Menashe's poems are intensely condensed, very few being longer than a dozen short lines, and delight in their patterning of sounds. These are not fixed forms, but poems that follow the method Menashe suggests when he introduces 'Cargo' by saying "I never wrote a sonnet, but it seems to me to have the formality of a sonnet", a method well described by Stephen Spender when he claimed that Menashe "compresses thought into language intense and clear as diamonds."
There is an attention within these poems that is committed to the themes of religious poetry, alluding often to the Old Testament. This can range from 'The Shrine Whose Shape I Am', to 'Adam Means Earth', which takes the fact of its title to examine the nature of human existence. In other poems, subjects range from death, dreams and the sea to more domestic matters, such as the woman noticed in a window across the street who becomes the focus of 'Tenement Spring' - everything in Menashe's poetry becomes valued and significant.

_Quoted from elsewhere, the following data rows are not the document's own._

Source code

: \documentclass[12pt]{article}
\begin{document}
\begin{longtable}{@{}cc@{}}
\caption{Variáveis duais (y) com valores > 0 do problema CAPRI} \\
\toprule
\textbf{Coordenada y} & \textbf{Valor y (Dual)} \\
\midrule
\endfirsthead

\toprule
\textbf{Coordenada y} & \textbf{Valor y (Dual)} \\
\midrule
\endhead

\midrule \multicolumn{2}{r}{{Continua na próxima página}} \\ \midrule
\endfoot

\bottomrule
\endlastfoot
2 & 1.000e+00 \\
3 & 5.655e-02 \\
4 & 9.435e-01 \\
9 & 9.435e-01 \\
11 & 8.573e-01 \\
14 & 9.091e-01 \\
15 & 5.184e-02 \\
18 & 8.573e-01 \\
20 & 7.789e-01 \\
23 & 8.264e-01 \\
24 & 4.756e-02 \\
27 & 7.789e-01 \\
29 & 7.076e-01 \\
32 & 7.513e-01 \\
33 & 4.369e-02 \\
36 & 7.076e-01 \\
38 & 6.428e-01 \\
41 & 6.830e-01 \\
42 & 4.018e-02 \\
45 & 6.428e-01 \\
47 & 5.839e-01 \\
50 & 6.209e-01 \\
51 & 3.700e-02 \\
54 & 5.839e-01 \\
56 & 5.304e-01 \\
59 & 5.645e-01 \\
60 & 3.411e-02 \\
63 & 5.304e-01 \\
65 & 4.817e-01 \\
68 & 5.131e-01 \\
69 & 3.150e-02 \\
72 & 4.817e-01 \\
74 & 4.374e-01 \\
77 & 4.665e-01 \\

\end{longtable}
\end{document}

'Tenement Spring' is followed in this recording by a brief story about the writing of the poem; many others carry introductions and postscripts from Menashe, who further humanises the whole performance with a voice that is resonant yet relaxed. Reciting from memory, he makes clear why Alan Brownjohn, in the Sunday Times, found that these poems "have their own distinct, offbeat twang, and stay in the memory."
His recording was made in August 2002 at the poet's home in New York City, and was produced by Jeffrey Wertz.